Collection entries
* * * * *

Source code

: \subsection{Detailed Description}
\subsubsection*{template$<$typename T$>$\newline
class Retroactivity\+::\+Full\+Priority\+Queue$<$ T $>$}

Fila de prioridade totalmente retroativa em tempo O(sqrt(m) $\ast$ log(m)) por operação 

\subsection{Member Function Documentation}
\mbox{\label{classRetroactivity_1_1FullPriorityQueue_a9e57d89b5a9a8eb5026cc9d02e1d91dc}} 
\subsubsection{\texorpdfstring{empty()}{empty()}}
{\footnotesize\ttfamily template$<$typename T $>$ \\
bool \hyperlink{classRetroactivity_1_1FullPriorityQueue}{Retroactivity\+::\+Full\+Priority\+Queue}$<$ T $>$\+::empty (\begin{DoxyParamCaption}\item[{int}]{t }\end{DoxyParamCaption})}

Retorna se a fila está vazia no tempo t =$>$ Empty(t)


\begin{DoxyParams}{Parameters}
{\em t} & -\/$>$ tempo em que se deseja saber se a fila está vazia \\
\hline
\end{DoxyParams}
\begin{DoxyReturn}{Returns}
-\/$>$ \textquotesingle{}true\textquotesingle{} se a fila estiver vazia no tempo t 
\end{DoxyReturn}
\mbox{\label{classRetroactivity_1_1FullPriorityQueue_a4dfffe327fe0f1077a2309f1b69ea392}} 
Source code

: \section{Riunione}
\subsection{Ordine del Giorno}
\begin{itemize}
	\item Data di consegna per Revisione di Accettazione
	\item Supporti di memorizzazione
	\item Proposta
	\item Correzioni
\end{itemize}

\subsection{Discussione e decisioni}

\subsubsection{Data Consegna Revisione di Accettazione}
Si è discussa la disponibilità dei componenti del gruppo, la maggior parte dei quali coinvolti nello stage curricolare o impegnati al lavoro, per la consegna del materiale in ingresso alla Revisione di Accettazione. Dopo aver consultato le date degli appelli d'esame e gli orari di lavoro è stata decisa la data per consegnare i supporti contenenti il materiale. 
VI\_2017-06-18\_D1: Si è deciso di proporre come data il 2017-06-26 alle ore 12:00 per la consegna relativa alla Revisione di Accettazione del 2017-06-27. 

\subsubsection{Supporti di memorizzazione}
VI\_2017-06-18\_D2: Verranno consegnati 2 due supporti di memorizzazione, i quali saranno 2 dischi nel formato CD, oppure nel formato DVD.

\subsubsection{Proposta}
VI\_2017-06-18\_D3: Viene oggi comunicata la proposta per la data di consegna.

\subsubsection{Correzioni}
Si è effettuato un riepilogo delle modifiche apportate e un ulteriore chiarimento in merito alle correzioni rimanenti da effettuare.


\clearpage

* * * * *

**Work item**
Check each line of these records for the string "begin" and state only how many lines have it.

**Task response**
4